結局、動物病院に相談し、当時「アドバンテージ」という結構匂いのきついいかにも農薬、といった感じのノミトリ薬を半年くらい使ってやっと絶滅させた。

その数年前、S木さんちでも保護した仔猫、フーちゃんにノミが大繁殖。当時、我が家に猫はいなかったのだが、S木さんが帰った後、じゅうたんにノミが飛んでいた。それほどS木家の被害はひどく、クーラーを買い替え、朝夕掃除機をかけ、大格闘してやっとノミを退治した。

S木家も我が家も猫がたった1匹しかいない時にこれだ。飼い猫が複数匹となると全滅させるのは容易ではないだろう。そこで農薬系のノミトリ薬を生体に有害と知りつつも、獣医さんも我々も「必要悪」として使ってきた。数あるノミトリ薬の中でも、フロントラインはダニも取れるし、比較的有害度が少ないとされているのだ。

とはいうものの、体調の悪い猫には使うのを躊躇する。
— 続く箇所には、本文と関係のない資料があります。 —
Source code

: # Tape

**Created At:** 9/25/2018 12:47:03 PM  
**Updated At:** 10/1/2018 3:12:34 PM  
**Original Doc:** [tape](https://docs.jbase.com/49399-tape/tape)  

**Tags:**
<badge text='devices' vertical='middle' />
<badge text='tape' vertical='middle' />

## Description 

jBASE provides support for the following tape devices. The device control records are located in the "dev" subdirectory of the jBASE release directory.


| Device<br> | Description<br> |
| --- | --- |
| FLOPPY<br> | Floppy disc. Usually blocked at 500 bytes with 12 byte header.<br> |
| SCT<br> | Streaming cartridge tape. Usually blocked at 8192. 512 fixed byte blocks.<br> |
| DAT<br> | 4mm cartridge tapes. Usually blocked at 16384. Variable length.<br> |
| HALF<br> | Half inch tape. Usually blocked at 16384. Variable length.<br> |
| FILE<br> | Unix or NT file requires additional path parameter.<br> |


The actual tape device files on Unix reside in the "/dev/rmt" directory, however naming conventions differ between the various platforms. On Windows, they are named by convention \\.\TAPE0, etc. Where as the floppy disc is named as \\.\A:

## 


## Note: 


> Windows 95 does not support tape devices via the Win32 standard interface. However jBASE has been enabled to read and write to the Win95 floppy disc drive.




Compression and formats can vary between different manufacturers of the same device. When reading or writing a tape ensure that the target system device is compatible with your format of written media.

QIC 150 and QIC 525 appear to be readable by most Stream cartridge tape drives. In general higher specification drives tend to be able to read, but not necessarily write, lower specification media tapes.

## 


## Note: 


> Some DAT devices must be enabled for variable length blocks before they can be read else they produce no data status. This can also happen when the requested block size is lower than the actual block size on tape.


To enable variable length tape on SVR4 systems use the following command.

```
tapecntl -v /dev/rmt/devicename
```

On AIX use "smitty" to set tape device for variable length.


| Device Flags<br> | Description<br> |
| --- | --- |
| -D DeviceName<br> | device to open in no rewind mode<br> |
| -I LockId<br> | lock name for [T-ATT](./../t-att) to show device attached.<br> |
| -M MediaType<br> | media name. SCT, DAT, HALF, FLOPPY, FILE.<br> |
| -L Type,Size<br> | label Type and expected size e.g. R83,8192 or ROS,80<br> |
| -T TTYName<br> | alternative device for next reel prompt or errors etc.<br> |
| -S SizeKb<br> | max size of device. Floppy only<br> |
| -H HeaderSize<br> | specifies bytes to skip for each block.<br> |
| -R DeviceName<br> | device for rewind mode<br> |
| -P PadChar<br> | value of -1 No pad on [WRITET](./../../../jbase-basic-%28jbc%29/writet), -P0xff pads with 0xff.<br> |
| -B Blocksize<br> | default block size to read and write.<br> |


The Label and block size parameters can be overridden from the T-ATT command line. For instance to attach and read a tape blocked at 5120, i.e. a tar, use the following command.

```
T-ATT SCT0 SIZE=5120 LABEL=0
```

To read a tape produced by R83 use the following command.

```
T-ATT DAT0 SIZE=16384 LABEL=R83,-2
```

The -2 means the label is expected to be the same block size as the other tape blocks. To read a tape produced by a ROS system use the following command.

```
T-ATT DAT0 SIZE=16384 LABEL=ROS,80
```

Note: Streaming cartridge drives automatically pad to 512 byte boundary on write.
タビーの目の縁にマダニが張り付いた時、むしり取れば目の縁の皮膚まで剥ぎ取ってしまう。痩せて決して体調が万全とは思えなかったタビーだが、目の縁のマダニを取るためにはフロントラインを使わざるを得なかった。結果、マダニは取れたが、滴下部位の被毛がゴッソリ抜けてしまった。明らかな副作用だ。

2年前の5月12日、山手猫たちにフロントライン投与をする私の後を新黒が従いて回っていた。そこで新黒にもフロントライン投与した。そのころ新黒は食欲不振ではあったが弱っている風では全くなかった。が、その翌々日を最後に新黒は姿を消した。後から思えば体調が悪かったに違いない新黒に農薬のフロントライン投与をしたことを悔いた。

そういうこともあるのだが、例えば、数百匹のノミやマダニ多数にたかられる被害と農薬に因る被害とどちらが猫に対してより重篤な害を及ぼすだろうか?悩ましいところだ。J先生とも相談してみよう。